The inclusion of an additional dimension to the triple bottom line, namely, systems thinking, possibly can bring individual spirituality and systems consciousness as a fundamental tool to advert exemptionalism and anthropocentrism by tuning humans into the natural world again, to demonstrate the interconnectedness within nature. The challenges of climate change are in fact a wakeup call for our species to return to appreciate nature again, as we abandoned the interconnectedness with the natural world when we became “civilized.” As population expands and we conquer other species’ habitats and transform environments to accommodate our indulgence, we have turned our minds away from our essence and became subservient to our own predatory domination to nature. If measures are not taken to remediate this unsustainable trend, the devastation will not only eliminate other species, but humans as well. As we are biologically designed for survival and self-preservation, eventually we will turn against each other. Thus, the idea of the quadruple bottom line was presented, which includes the spiritual component.
In this study by no means are all problems of understanding human behavior toward sustainability well posed, let alone solved. I hope I have thrown some light on these problems and possibly a promising intervention through education as a contribution that I, as an instructor at a higher education institution, may be able to do during my career. Sustainability has a transdisciplinary character and cannot be approached from the environmental science and technological perspective alone, but also by the psychological and social sciences perspectives as well.

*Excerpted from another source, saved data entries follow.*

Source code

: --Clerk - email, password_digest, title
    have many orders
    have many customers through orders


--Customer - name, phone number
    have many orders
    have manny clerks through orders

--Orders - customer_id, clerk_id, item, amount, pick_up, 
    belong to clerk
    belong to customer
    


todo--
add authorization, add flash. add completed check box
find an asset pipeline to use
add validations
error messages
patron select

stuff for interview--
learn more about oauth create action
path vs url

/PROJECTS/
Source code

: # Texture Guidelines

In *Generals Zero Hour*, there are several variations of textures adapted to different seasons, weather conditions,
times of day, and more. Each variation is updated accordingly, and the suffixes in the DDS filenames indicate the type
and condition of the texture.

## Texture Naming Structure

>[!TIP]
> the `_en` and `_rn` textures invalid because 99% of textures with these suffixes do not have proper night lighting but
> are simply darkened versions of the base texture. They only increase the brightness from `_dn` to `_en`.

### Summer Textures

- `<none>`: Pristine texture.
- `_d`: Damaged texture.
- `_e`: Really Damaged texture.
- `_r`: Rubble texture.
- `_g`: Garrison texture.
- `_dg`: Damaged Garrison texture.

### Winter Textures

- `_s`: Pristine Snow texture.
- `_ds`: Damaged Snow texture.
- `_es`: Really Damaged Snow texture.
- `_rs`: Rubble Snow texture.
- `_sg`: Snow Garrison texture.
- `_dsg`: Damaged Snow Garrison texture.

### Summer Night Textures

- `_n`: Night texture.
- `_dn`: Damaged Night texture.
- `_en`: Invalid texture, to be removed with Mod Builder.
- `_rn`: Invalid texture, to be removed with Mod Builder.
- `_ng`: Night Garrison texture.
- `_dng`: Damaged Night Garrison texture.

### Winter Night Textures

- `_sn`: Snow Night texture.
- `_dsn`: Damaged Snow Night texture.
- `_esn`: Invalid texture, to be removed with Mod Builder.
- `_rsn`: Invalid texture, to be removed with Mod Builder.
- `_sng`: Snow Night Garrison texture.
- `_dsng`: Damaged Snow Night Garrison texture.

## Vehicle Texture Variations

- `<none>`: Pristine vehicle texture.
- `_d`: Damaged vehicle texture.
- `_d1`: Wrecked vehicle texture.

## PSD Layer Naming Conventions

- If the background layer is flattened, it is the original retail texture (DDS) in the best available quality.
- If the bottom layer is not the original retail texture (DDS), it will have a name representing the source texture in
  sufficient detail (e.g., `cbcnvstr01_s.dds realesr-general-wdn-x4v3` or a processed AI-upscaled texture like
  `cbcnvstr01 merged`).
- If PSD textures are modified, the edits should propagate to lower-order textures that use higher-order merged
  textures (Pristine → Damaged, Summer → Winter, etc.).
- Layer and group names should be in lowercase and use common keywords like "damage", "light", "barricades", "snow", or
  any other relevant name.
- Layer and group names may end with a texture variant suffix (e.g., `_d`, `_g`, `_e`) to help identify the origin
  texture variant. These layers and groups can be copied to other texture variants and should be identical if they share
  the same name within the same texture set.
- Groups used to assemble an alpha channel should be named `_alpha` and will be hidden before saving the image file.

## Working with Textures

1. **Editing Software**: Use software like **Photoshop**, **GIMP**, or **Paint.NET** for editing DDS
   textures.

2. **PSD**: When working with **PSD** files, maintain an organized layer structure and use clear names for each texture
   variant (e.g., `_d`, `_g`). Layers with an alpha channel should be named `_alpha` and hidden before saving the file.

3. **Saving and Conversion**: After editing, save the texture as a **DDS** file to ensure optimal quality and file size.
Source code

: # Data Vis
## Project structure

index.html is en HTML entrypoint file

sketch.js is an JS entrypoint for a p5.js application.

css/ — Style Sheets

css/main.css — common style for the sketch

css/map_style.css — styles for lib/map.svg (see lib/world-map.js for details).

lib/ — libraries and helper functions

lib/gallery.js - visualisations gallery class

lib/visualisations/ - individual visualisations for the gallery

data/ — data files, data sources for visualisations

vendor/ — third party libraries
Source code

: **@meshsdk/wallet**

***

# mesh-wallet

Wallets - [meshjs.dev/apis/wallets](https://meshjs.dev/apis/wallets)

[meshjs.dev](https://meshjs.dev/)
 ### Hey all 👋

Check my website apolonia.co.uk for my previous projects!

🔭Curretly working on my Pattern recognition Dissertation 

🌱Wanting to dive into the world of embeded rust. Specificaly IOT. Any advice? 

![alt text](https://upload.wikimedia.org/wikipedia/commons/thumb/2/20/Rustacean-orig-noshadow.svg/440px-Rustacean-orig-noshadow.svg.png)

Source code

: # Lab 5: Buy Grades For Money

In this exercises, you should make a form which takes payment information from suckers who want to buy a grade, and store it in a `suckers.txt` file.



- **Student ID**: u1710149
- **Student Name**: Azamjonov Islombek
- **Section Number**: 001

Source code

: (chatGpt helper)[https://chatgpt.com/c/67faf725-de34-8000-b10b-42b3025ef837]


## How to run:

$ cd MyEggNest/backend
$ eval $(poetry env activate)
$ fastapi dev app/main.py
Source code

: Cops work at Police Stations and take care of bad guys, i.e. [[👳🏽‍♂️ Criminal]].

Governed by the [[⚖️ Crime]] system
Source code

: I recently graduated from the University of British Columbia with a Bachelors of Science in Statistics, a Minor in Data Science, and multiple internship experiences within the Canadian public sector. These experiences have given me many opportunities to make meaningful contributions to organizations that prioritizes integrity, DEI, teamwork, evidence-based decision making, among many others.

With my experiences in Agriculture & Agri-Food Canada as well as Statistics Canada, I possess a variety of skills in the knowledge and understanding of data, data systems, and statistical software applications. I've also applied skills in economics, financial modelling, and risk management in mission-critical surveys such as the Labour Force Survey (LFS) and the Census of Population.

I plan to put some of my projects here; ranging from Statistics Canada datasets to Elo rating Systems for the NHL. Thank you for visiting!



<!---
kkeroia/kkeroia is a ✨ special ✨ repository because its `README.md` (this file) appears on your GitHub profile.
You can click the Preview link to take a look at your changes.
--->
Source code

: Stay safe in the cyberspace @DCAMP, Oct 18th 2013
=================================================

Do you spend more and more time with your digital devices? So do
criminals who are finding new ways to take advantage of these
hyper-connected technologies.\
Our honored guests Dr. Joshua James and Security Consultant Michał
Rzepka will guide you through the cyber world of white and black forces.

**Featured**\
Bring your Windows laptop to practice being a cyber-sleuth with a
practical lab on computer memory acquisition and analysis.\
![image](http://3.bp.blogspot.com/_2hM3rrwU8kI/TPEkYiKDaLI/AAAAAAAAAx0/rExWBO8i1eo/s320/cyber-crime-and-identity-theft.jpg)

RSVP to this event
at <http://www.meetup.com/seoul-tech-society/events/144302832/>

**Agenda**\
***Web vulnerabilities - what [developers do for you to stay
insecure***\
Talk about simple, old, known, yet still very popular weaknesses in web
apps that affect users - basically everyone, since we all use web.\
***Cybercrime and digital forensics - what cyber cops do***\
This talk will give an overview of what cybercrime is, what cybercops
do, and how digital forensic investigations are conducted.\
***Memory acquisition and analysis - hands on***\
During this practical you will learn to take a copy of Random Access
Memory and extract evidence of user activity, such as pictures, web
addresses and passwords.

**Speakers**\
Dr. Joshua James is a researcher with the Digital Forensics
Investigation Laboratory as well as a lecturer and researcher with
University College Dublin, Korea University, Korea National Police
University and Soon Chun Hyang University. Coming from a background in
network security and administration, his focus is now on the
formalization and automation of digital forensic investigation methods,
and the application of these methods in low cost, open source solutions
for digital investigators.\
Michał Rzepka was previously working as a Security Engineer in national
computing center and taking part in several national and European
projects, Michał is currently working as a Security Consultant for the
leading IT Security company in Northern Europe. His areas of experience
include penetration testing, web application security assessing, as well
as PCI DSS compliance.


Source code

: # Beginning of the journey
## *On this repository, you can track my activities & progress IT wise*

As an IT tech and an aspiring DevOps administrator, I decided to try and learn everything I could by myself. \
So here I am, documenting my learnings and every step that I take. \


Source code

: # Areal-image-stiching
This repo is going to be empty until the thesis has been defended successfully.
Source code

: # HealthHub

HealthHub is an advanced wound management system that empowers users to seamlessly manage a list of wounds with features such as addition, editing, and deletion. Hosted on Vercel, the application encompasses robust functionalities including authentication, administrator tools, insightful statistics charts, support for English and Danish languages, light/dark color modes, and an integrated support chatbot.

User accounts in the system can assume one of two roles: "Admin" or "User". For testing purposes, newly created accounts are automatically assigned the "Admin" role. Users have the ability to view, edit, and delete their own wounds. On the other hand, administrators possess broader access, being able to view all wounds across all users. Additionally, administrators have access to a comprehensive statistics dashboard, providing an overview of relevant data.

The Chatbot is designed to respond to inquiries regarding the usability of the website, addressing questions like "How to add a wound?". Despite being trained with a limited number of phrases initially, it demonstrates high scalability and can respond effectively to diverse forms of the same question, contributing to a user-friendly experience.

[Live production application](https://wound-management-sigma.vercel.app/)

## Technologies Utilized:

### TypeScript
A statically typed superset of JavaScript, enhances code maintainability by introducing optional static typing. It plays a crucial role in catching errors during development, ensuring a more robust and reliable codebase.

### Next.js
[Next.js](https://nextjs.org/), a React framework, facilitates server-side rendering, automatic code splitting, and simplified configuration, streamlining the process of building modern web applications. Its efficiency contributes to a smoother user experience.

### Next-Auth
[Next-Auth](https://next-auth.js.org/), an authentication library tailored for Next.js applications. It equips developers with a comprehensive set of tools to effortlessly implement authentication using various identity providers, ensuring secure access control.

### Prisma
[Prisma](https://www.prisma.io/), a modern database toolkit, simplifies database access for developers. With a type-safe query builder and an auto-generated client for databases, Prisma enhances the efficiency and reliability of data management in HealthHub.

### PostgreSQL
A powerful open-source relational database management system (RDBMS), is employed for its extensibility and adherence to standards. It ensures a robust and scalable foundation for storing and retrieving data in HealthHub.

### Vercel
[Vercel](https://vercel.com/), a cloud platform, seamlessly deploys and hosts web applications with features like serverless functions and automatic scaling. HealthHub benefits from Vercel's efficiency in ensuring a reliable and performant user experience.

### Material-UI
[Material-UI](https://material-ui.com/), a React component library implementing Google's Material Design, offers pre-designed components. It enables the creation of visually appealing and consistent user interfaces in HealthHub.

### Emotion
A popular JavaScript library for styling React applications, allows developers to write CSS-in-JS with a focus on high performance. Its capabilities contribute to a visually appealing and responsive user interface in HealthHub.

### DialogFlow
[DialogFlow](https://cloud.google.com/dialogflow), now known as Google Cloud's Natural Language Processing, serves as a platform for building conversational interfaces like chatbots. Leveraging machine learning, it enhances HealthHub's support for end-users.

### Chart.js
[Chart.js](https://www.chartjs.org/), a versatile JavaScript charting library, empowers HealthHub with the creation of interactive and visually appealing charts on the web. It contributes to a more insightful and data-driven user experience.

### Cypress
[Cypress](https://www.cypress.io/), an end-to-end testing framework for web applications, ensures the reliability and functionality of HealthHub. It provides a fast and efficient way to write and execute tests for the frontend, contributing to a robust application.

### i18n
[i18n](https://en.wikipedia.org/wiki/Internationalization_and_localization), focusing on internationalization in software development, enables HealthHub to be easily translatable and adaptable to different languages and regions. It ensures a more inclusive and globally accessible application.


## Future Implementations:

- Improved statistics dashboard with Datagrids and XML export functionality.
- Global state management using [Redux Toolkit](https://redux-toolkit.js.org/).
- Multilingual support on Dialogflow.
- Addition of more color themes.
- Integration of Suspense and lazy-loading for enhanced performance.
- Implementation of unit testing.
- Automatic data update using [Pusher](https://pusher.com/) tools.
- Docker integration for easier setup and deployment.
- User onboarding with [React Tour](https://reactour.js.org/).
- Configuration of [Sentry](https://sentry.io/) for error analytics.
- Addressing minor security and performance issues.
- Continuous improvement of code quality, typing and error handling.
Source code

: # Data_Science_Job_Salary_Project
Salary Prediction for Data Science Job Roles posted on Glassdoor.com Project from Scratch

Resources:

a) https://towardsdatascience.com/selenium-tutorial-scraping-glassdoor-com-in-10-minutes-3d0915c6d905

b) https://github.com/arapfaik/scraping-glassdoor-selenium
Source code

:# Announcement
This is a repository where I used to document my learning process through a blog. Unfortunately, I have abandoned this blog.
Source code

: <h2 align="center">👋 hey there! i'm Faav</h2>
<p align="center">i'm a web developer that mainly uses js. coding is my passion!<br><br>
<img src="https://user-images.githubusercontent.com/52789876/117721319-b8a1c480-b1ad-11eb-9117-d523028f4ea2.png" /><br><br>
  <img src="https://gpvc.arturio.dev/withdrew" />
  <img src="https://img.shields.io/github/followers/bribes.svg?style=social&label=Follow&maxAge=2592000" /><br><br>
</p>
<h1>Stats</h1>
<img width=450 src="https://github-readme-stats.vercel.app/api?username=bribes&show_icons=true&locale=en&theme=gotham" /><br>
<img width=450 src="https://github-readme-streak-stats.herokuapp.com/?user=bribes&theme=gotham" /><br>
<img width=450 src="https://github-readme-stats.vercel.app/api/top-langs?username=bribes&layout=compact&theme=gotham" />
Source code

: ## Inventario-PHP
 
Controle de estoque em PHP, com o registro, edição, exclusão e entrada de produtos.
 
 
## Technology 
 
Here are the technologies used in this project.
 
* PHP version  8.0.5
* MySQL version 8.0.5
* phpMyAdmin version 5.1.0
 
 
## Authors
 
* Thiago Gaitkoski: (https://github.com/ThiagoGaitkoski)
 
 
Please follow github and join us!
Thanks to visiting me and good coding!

As a last note, environmental knowledge does not translate into sustainable behavior because sustainability involves a change in mindset and worldview in order to affect behavior. Worldviews do not depend on knowledge, but knowledge may depend on worldviews.
In conclusion, transformative learning strategies may be applied in higher education to promote genuine attitudes toward sustainability. The uniqueness of the present study was in the identification of a lack of appreciation for the natural world identified both in business students as well as green organization personnel involved with sustainable development. Another important finding was that early childhood exposure to nature may be a predictor of pro-environmental behavior and behavioral intention. Interestingly enough, adulthood exposure to nature or an event of extreme wonder was also observed in this study, suggesting that transformative learning may occur in higher education. Consequently, contact with nature may provide an opportunity for transformative learning, and should be implemented in curriculum design and educational model in concurrence that common sense tells us that we need nature, nature does not need us.